According to Chinese Protocol of Diagnosis and Treatment of Colorectal Cancer (2023 Edition), adjuvant therapy is needed only in high-risk group with a recommended chemotherapy regimen of CapeOx or FOLFOX based on Oxaliplatin, or monotherapy with 5-FU/LV and Capecitabine. However, using the two independent prognostic factors produced in our study, we tried adjusting treatment strategies, considering if patients with diploidy and CHO could avoid adjuvant treatment even in high-risk group. Postoperative adjuvant chemotherapy was not recommended in CRC with dMMR or MSI-H. A possible treatment change may be that patients with non-diploidy and CHE should accept at least monotherapy, though they belonged to low-risk group. On the basis of these results, we can infer that stratification of patients according to nucleotyping and the combination of ploidy and nucleotyping will help select stage II colon patients who may benefit from postoperative adjuvant therapy, avoid overtreatment and insufficient clinical intervention. By this way, the novel biomarkers may help guide clinical decisions, optimize prognosis assessments, and tailor individual treatments.

In patients who were older than 61 years old, CHE and the combination of non-ploidy and CHE represented shorter OS time (P = 0.009 for nucleotyping and P = 0.016 for the combination of ploidy and nucleotyping). While in patients who were at pT4 stage, CHE and the combination of non-ploidy and CHE were associated with inferior DFS (P = 0.013 for nucleotyping and P = 0.034 for the combination of ploidy and nucleotyping).
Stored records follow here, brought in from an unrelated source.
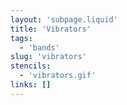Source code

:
```yaml
---
layout: 'subpage.liquid'
title: 'Vibrators'
tags:
  - 'bands'
slug: 'vibrators'
stencils:
  - 'vibrators.gif'
links: []
---
```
It was possible to take the novel parameters and existing conventional indicators such as age and pathological T stage into comprehensive consideration in clinical practice to develop the best diagnosis and treatment plan.
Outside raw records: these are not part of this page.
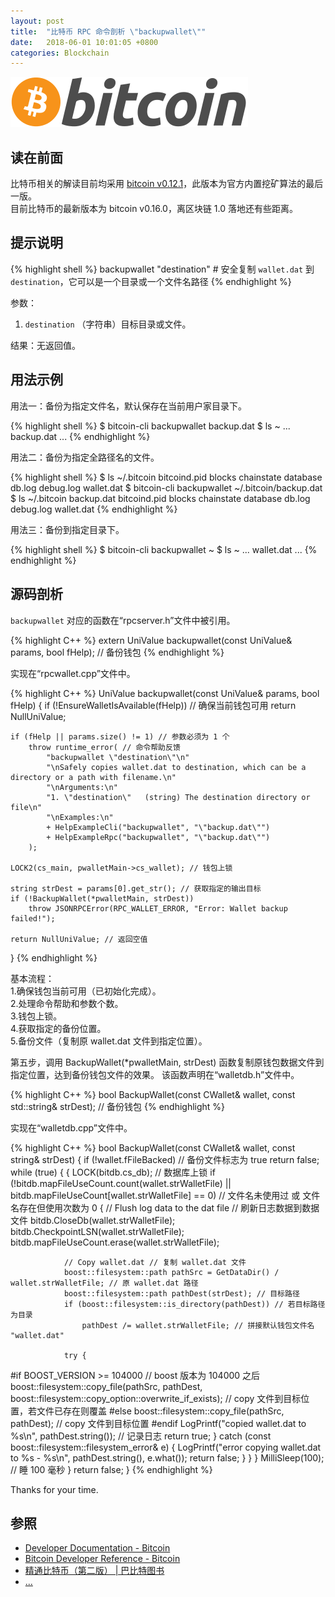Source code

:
```yaml
---
layout: post
title:  "比特币 RPC 命令剖析 \"backupwallet\""
date:   2018-06-01 10:01:05 +0800
categories: Blockchain
---
```

![bitcoin](/images/20180504/bitcoin.svg)

## 读在前面
比特币相关的解读目前均采用 [bitcoin v0.12.1](https://github.com/bitcoin/bitcoin/tree/v0.12.1)，此版本为官方内置挖矿算法的最后一版。<br>
目前比特币的最新版本为 bitcoin v0.16.0，离区块链 1.0 落地还有些距离。

## 提示说明

{% highlight shell %}
backupwallet "destination" # 安全复制 `wallet.dat` 到 `destination`，它可以是一个目录或一个文件名路径
{% endhighlight %}

参数：<br>
1. `destination` （字符串）目标目录或文件。

结果：无返回值。

## 用法示例

用法一：备份为指定文件名，默认保存在当前用户家目录下。

{% highlight shell %}
$ bitcoin-cli backupwallet backup.dat
$ ls ~
... backup.dat ...
{% endhighlight %}

用法二：备份为指定全路径名的文件。

{% highlight shell %}
$ ls ~/.bitcoin
bitcoind.pid blocks chainstate database db.log debug.log wallet.dat
$ bitcoin-cli backupwallet ~/.bitcoin/backup.dat
$ ls ~/.bitcoin
backup.dat bitcoind.pid blocks chainstate database db.log debug.log wallet.dat
{% endhighlight %}

用法三：备份到指定目录下。

{% highlight shell %}
$ bitcoin-cli backupwallet ~
$ ls ~
... wallet.dat ...
{% endhighlight %}

## 源码剖析
`backupwallet` 对应的函数在“rpcserver.h”文件中被引用。

{% highlight C++ %}
extern UniValue backupwallet(const UniValue& params, bool fHelp); // 备份钱包
{% endhighlight %}

实现在“rpcwallet.cpp”文件中。

{% highlight C++ %}
UniValue backupwallet(const UniValue& params, bool fHelp)
{
    if (!EnsureWalletIsAvailable(fHelp)) // 确保当前钱包可用
        return NullUniValue;
    
    if (fHelp || params.size() != 1) // 参数必须为 1 个
        throw runtime_error( // 命令帮助反馈
            "backupwallet \"destination\"\n"
            "\nSafely copies wallet.dat to destination, which can be a directory or a path with filename.\n"
            "\nArguments:\n"
            "1. \"destination\"   (string) The destination directory or file\n"
            "\nExamples:\n"
            + HelpExampleCli("backupwallet", "\"backup.dat\"")
            + HelpExampleRpc("backupwallet", "\"backup.dat\"")
        );

    LOCK2(cs_main, pwalletMain->cs_wallet); // 钱包上锁

    string strDest = params[0].get_str(); // 获取指定的输出目标
    if (!BackupWallet(*pwalletMain, strDest))
        throw JSONRPCError(RPC_WALLET_ERROR, "Error: Wallet backup failed!");

    return NullUniValue; // 返回空值
}
{% endhighlight %}

基本流程：<br>
1.确保钱包当前可用（已初始化完成）。<br>
2.处理命令帮助和参数个数。<br>
3.钱包上锁。<br>
4.获取指定的备份位置。<br>
5.备份文件（复制原 wallet.dat 文件到指定位置）。

第五步，调用 BackupWallet(*pwalletMain, strDest) 函数复制原钱包数据文件到指定位置，达到备份钱包文件的效果。
该函数声明在“walletdb.h”文件中。

{% highlight C++ %}
bool BackupWallet(const CWallet& wallet, const std::string& strDest); // 备份钱包
{% endhighlight %}

实现在“walletdb.cpp”文件中。

{% highlight C++ %}
bool BackupWallet(const CWallet& wallet, const string& strDest)
{
    if (!wallet.fFileBacked) // 备份文件标志为 true
        return false;
    while (true)
    {
        {
            LOCK(bitdb.cs_db); // 数据库上锁
            if (!bitdb.mapFileUseCount.count(wallet.strWalletFile) || bitdb.mapFileUseCount[wallet.strWalletFile] == 0) // 文件名未使用过 或 文件名存在但使用次数为 0
            {
                // Flush log data to the dat file // 刷新日志数据到数据文件
                bitdb.CloseDb(wallet.strWalletFile);
                bitdb.CheckpointLSN(wallet.strWalletFile);
                bitdb.mapFileUseCount.erase(wallet.strWalletFile);

                // Copy wallet.dat // 复制 wallet.dat 文件
                boost::filesystem::path pathSrc = GetDataDir() / wallet.strWalletFile; // 原 wallet.dat 路径
                boost::filesystem::path pathDest(strDest); // 目标路径
                if (boost::filesystem::is_directory(pathDest)) // 若目标路径为目录
                    pathDest /= wallet.strWalletFile; // 拼接默认钱包文件名 "wallet.dat"

                try {
#if BOOST_VERSION >= 104000 // boost 版本为 104000 之后
                    boost::filesystem::copy_file(pathSrc, pathDest, boost::filesystem::copy_option::overwrite_if_exists); // copy 文件到目标位置，若文件已存在则覆盖
#else
                    boost::filesystem::copy_file(pathSrc, pathDest); // copy 文件到目标位置
#endif
                    LogPrintf("copied wallet.dat to %s\n", pathDest.string()); // 记录日志
                    return true;
                } catch (const boost::filesystem::filesystem_error& e) {
                    LogPrintf("error copying wallet.dat to %s - %s\n", pathDest.string(), e.what());
                    return false;
                }
            }
        }
        MilliSleep(100); // 睡 100 毫秒
    }
    return false;
}
{% endhighlight %}

Thanks for your time.

## 参照
* [Developer Documentation - Bitcoin](https://bitcoin.org/en/developer-documentation)
* [Bitcoin Developer Reference - Bitcoin](https://bitcoin.org/en/developer-reference#backupwallet)
* [精通比特币（第二版） \| 巴比特图书](http://book.8btc.com/masterbitcoin2cn)
* [...](https://github.com/mistydew/blockchain)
One of the obvious restrictions is the single-centre design with a relatively small sample size. Though we tried to collect patients who met our inclusion criteria regardless of gender or age, limited cases were included. The reasons were that electronic information might lost due to time factor and that there were a lower early cancer diagnosis rate and a lower proportion of stage II colon cancer patients in China due to the limited coverage of cancer screening. Other restrictions included the retrospective character, inconsistence of follow-up time, variations in adjuvant chemotherapy regiments, different compliance of regular examinations, and an inherent disadvantage of OS susceptible to non-cancer-related deaths. However, we still successfully identified two independent prognostic indicators—nucleotyping and the combination of nucleotyping and DNA ploidy, and might stratify stage II colon cancers more accurately, therefore reducing adjuvant overtreatment and intensifying adjuvant treatment on those at a higher risk of death [20]. We expanded the application of nucleotyping as a predictor from high risk stage II colon cancer [22] to whole risks. Given the speed, simplicity, accuracy, batch processing, and low cost of nucleotyping measurements [19], it will become more competitive in the clinical environment and contribute to personalized medication in oncology.

5 Conclusion

Nucleotyping as well as the combination of DNA ploidy and nucleotyping were confirmed as independent prognostic predictors in stage II colon cancer patients of all risks, and they were hopeful novel biomarkers that might contribute in readjusting traditional clinical grouping. Nucleotyping, with some explicit advantages, may help in clinical decision-making and individualized therapy strategies in the future.